◆ Description of the task
Using the data below, return the stretch from the line that contains "- Decided on" through the line that contains "## Review Log", both included, exactly as it stands and nothing beyond it.
Start of Block
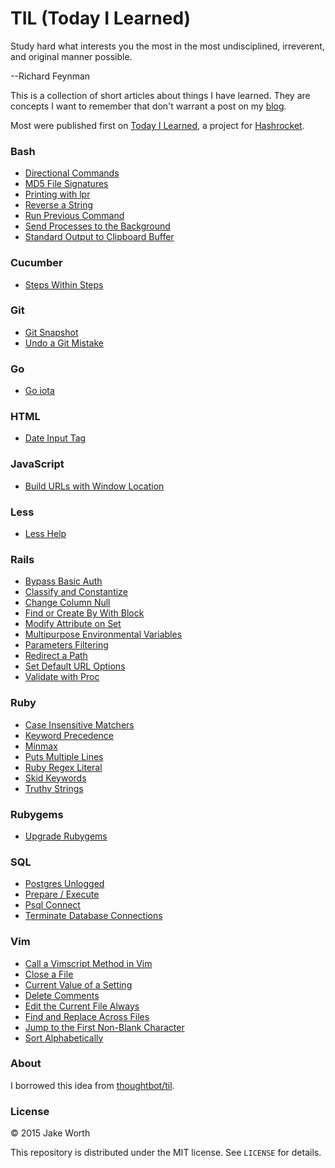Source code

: # TIL (Today I Learned)

Study hard what interests you the most in the most undisciplined, irreverent, and original manner possible.

--Richard Feynman

This is a collection of short articles about things I have learned. They are concepts I want to remember that don't warrant a post on my [blog](http://worth-chicago.co/).

Most were published first on [Today I Learned](http://til.hashrocket.com), a project for [Hashrocket](http://hashrocket.com).

### Bash

- [Directional Commands](bash/directional-commands.md)
- [MD5 File Signatures](bash/md5-file-signatures.md)
- [Printing with lpr](bash/printing-with-lpr.md)
- [Reverse a String](bash/reverse-a-string.md)
- [Run Previous Command](bash/run-previous-command.md)
- [Send Processes to the Background](bash/send-processes-to-the-background.md)
- [Standard Output to Clipboard Buffer](bash/standard-output-to-clipboard-buffer.md)

### Cucumber

- [Steps Within Steps](cucumber/steps-within-steps.md)

### Git

- [Git Snapshot](git/git-snapshot.md)
- [Undo a Git Mistake](git/undo-a-git-mistake.md)

### Go

- [Go iota](go/go-iota.md)

### HTML

- [Date Input Tag](html/date-input-tag.md)

### JavaScript

- [Build URLs with Window Location](javascript/build-urls-with-window-location.md)

### Less

- [Less Help](less/less-help.md)

### Rails

- [Bypass Basic Auth](rails/bypass-basic-auth.md)
- [Classify and Constantize](rails/classify-and-constantize.md)
- [Change Column Null](rails/change-column-null.md)
- [Find or Create By With Block](rails/find-or-create-by-with-block.md)
- [Modify Attribute on Set](rails/modify-attribute-on-set.md)
- [Multipurpose Environmental Variables](rails/multipurpose-environmental-variables.md)
- [Parameters Filtering](rails/parameters-filtering.md)
- [Redirect a Path](rails/redirect-a-path.md)
- [Set Default URL Options](rails/set-default-url-options.md)
- [Validate with Proc](rails/validate-with-proc.md)

### Ruby

- [Case Insensitive Matchers](ruby/case-insensitive-matchers.md)
- [Keyword Precedence](ruby/keyword-precedence.md)
- [Minmax](ruby/minmax.md)
- [Puts Multiple Lines](ruby/puts-multiple-lines.md)
- [Ruby Regex Literal](ruby/ruby-regex-literal.md)
- [Skid Keywords](ruby/skid-keywords.md)
- [Truthy Strings](ruby/truthy-strings.md)

### Rubygems

- [Upgrade Rubygems](rubygems/upgrade-rubygems.md)

### SQL

- [Postgres Unlogged](sql/postgres-unlogged.md)
- [Prepare / Execute](sql/prepare-execute.md)
- [Psql Connect](sql/psql-connect.md)
- [Terminate Database Connections](sql/terminate_database_connections.md)

### Vim

- [Call a Vimscript Method in Vim](vim/call-a-vimscript-method-in-vim.md)
- [Close a File](vim/close-a-file.md)
- [Current Value of a Setting](vim/current-value-of-a-setting.md)
- [Delete Comments](vim/delete-comments.md)
- [Edit the Current File Always](vim/edit-the-current-file-always.md)
- [Find and Replace Across Files](vim/find-and-replace-across-files.md)
- [Jump to the First Non-Blank Character](vim/jump-to-the-first-non-blank-character.md)
- [Sort Alphabetically](vim/sort-alphabetically.md)

### About

I borrowed this idea from
[thoughtbot/til](https://github.com/thoughtbot/til).

### License

&copy; 2015 Jake Worth

This repository is distributed under the MIT license. See `LICENSE` for
details.
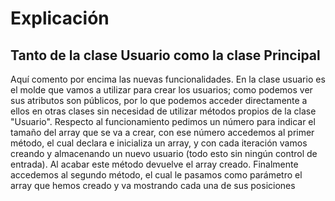 # Explicación 
## Tanto de la clase Usuario como la clase Principal

Aquí comento por encima las nuevas funcionalidades. En la clase usuario es el molde que vamos a utilizar para crear los usuarios; como podemos ver
sus atributos son públicos, por lo que podemos acceder directamente a ellos en otras clases sin necesidad de utilizar métodos propios de la clase
"Usuario". Respecto al funcionamiento pedimos un número para indicar el tamaño del array que se va a crear, con ese número accedemos al primer método,
el cual declara e inicializa un array, y con cada iteración vamos creando y almacenando un nuevo usuario (todo esto sin ningún control de entrada). Al
acabar este método devuelve el array creado. Finalmente accedemos al segundo método, el cual le pasamos como parámetro el array que hemos creado y va
mostrando cada una de sus posiciones
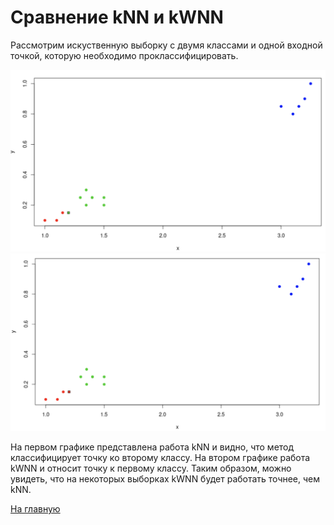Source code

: # Сравнение kNN и kWNN

Рассмотрим искуственную выборку с двумя классами и одной входной точкой, которую необходимо проклассифицировать.

<img src="kNN.png" width="600">
<img src="kWNN.png" width="600">

На первом графике представлена работа kNN и видно, что метод классифицирует точку ко второму классу. На втором графике работа kWNN и относит точку к первому классу. Таким образом, можно увидеть, что на некоторых выборках kWNN будет работать точнее, чем kNN.

<a href="https://github.com/davilexx/ml1">На главную</a>
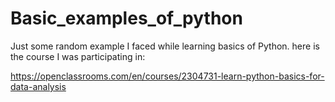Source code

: # Basic_examples_of_python
Just some random example I faced while learning basics of Python.
here is the course I was participating in:

  https://openclassrooms.com/en/courses/2304731-learn-python-basics-for-data-analysis

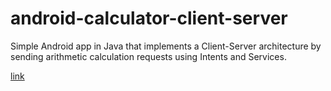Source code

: # android-calculator-client-server
Simple Android app in Java that implements a Client-Server architecture by sending arithmetic calculation requests using Intents and Services.

[link](https://stackoverflow.com/questions/67648647/android-11-starting-a-service-of-another-app)
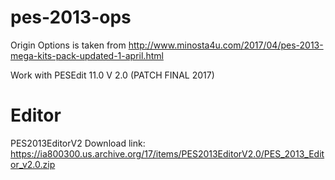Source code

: # pes-2013-ops
Origin Options is taken from 
http://www.minosta4u.com/2017/04/pes-2013-mega-kits-pack-updated-1-april.html

Work with PESEdit 11.0 V 2.0 (PATCH FINAL 2017)

# Editor 
PES2013EditorV2
Download link: https://ia800300.us.archive.org/17/items/PES2013EditorV2.0/PES_2013_Editor_v2.0.zip
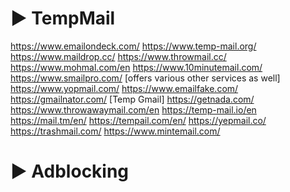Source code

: # ► TempMail

https://www.emailondeck.com/
https://www.temp-mail.org/
https://www.maildrop.cc/
https://www.throwmail.cc/
https://www.mohmal.com/en
https://www.10minutemail.com/
https://www.smailpro.com/ [offers various other services as well]
https://www.yopmail.com/
https://www.emailfake.com/
https://gmailnator.com/ [Temp Gmail]
https://getnada.com/
https://www.throwawaymail.com/en
https://temp-mail.io/en
https://mail.tm/en/
https://tempail.com/en/
https://yepmail.co/
https://trashmail.com/
https://www.mintemail.com/

# ► Adblocking
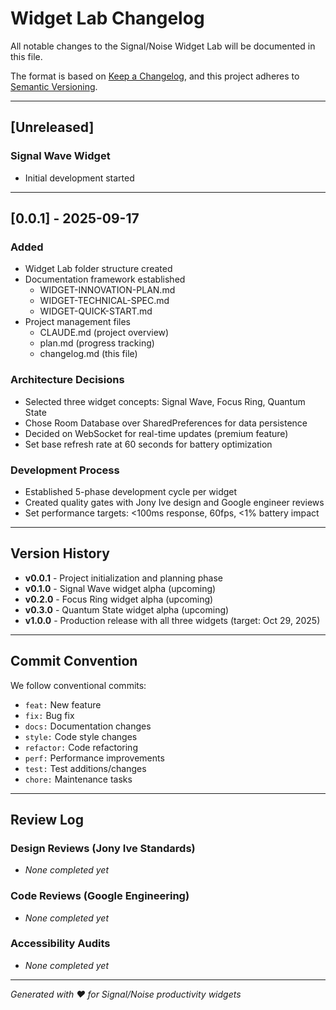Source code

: # Widget Lab Changelog

All notable changes to the Signal/Noise Widget Lab will be documented in this file.

The format is based on [Keep a Changelog](https://keepachangelog.com/en/1.0.0/),
and this project adheres to [Semantic Versioning](https://semver.org/spec/v2.0.0.html).

---

## [Unreleased]

### Signal Wave Widget
- Initial development started

---

## [0.0.1] - 2025-09-17

### Added
- Widget Lab folder structure created
- Documentation framework established
  - WIDGET-INNOVATION-PLAN.md
  - WIDGET-TECHNICAL-SPEC.md
  - WIDGET-QUICK-START.md
- Project management files
  - CLAUDE.md (project overview)
  - plan.md (progress tracking)
  - changelog.md (this file)

### Architecture Decisions
- Selected three widget concepts: Signal Wave, Focus Ring, Quantum State
- Chose Room Database over SharedPreferences for data persistence
- Decided on WebSocket for real-time updates (premium feature)
- Set base refresh rate at 60 seconds for battery optimization

### Development Process
- Established 5-phase development cycle per widget
- Created quality gates with Jony Ive design and Google engineer reviews
- Set performance targets: <100ms response, 60fps, <1% battery impact

---

## Version History

- **v0.0.1** - Project initialization and planning phase
- **v0.1.0** - Signal Wave widget alpha (upcoming)
- **v0.2.0** - Focus Ring widget alpha (upcoming)
- **v0.3.0** - Quantum State widget alpha (upcoming)
- **v1.0.0** - Production release with all three widgets (target: Oct 29, 2025)

---

## Commit Convention

We follow conventional commits:
- `feat:` New feature
- `fix:` Bug fix
- `docs:` Documentation changes
- `style:` Code style changes
- `refactor:` Code refactoring
- `perf:` Performance improvements
- `test:` Test additions/changes
- `chore:` Maintenance tasks

---

## Review Log

### Design Reviews (Jony Ive Standards)
- *None completed yet*

### Code Reviews (Google Engineering)
- *None completed yet*

### Accessibility Audits
- *None completed yet*

---

*Generated with ❤️ for Signal/Noise productivity widgets*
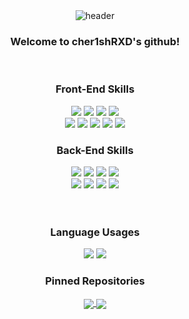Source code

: <div align="center">
  <img src="https://capsule-render.vercel.app/api?type=waving&color=gradient&height=200&section=header&text=cher1shRXD&fontSize=70" alt="header"/>
</div>
<div align="center">
  <h3>Welcome to cher1shRXD's github!</h3>
</div><br>
<div align="center">
  <h3>Front-End Skills</h3>
  <img src="https://img.shields.io/badge/HTML5-E34F26?style=for-the-badge&logo=HTML5&logoColor=white" />
  <img src="https://img.shields.io/badge/CSS3-1572B6?style=for-the-badge&logo=CSS3&logoColor=white" />
  <img src="https://img.shields.io/badge/bootstrap-7952B3?style=for-the-badge&logo=bootstrap&logoColor=white" />
  <img src="https://img.shields.io/badge/javascript-F7DF1E?style=for-the-badge&logo=JavaScript&logoColor=white" /><br>
  <img src="https://img.shields.io/badge/jquery-0769AD?style=for-the-badge&logo=JQuery&logoColor=white" />
  <img src="https://img.shields.io/badge/typescript-3178C6?style=for-the-badge&logo=TypeScript&logoColor=white" />
  <img src="https://img.shields.io/badge/react-61DAFB?style=for-the-badge&logo=React&logoColor=white" />
  <img src="https://img.shields.io/badge/next.js-000000?style=for-the-badge&logo=nextdotjs&logoColor=white" />
  <img src="https://img.shields.io/badge/Tailwind_CSS-38B2AC?logo=tailwind-css&logoColor=white&style=for-the-badge" />
</div>
<div align="center">
  <h3>Back-End Skills</h3>
  <img src="https://img.shields.io/badge/php-777BB4?style=for-the-badge&logo=PHP&logoColor=white" />
  <img src="https://img.shields.io/badge/mysql-4479A1?style=for-the-badge&logo=MySql&logoColor=white" />
  <img src="https://img.shields.io/badge/mariadb-003545?style=for-the-badge&logo=MariaDB&logoColor=white" />
  <img src="https://img.shields.io/badge/apache-D22128?style=for-the-badge&logo=Apache&logoColor=white" /><br>
  <img src="https://img.shields.io/badge/nginx-009639?style=for-the-badge&logo=Nginx&logoColor=white" />
  <img src="https://img.shields.io/badge/linux-FCC624?style=for-the-badge&logo=Linux&logoColor=white" />
  <img src="https://img.shields.io/badge/phpmyadmin-6C78AF?style=for-the-badge&logo=PhpMyAdmin&logoColor=white" />
  <img src="https://img.shields.io/badge/next.js-000000?style=for-the-badge&logo=nextdotjs&logoColor=white" />
</div><br><br>
<div align="center">
  <h3>Language Usages</h3>
  <img src="https://github-readme-stats.vercel.app/api/top-langs/?username=cher1shRXD&layout=compact">
  <img src="https://github-readme-stats.vercel.app/api?username=cher1shRXD&count_private=true&show_icons=true">
</div>
<div align="center">
  <h3>Pinned Repositories</h3>
  <a href="[https://github.com/cher1shRXD/next-study](https://github.com/cher1shRXD/next-study)">
    <img align="center" src="https://github-readme-stats.vercel.app/api/pin/?username=cher1shRXD&repo=next-study" />
  </a>
  <a href="https://github.com/cher1shRXD/sungonglife">
    <img align="center" src="https://github-readme-stats.vercel.app/api/pin/?username=cher1shRXD&repo=sungonglife" />
  </a>
</div>





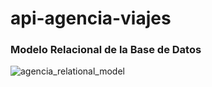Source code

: # api-agencia-viajes

### Modelo Relacional de la Base de Datos
![agencia_relational_model](https://user-images.githubusercontent.com/83193118/233818528-c5fdb270-ee33-4ec8-a730-e17886b0d229.svg)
End of Block
◆ Response to this task
- Decided on WebSocket for real-time updates (premium feature)
- Set base refresh rate at 60 seconds for battery optimization

### Development Process
- Established 5-phase development cycle per widget
- Created quality gates with Jony Ive design and Google engineer reviews
- Set performance targets: <100ms response, 60fps, <1% battery impact

---

## Version History

- **v0.0.1** - Project initialization and planning phase
- **v0.1.0** - Signal Wave widget alpha (upcoming)
- **v0.2.0** - Focus Ring widget alpha (upcoming)
- **v0.3.0** - Quantum State widget alpha (upcoming)
- **v1.0.0** - Production release with all three widgets (target: Oct 29, 2025)

---

## Commit Convention

We follow conventional commits:
- `feat:` New feature
- `fix:` Bug fix
- `docs:` Documentation changes
- `style:` Code style changes
- `refactor:` Code refactoring
- `perf:` Performance improvements
- `test:` Test additions/changes
- `chore:` Maintenance tasks

---

## Review Log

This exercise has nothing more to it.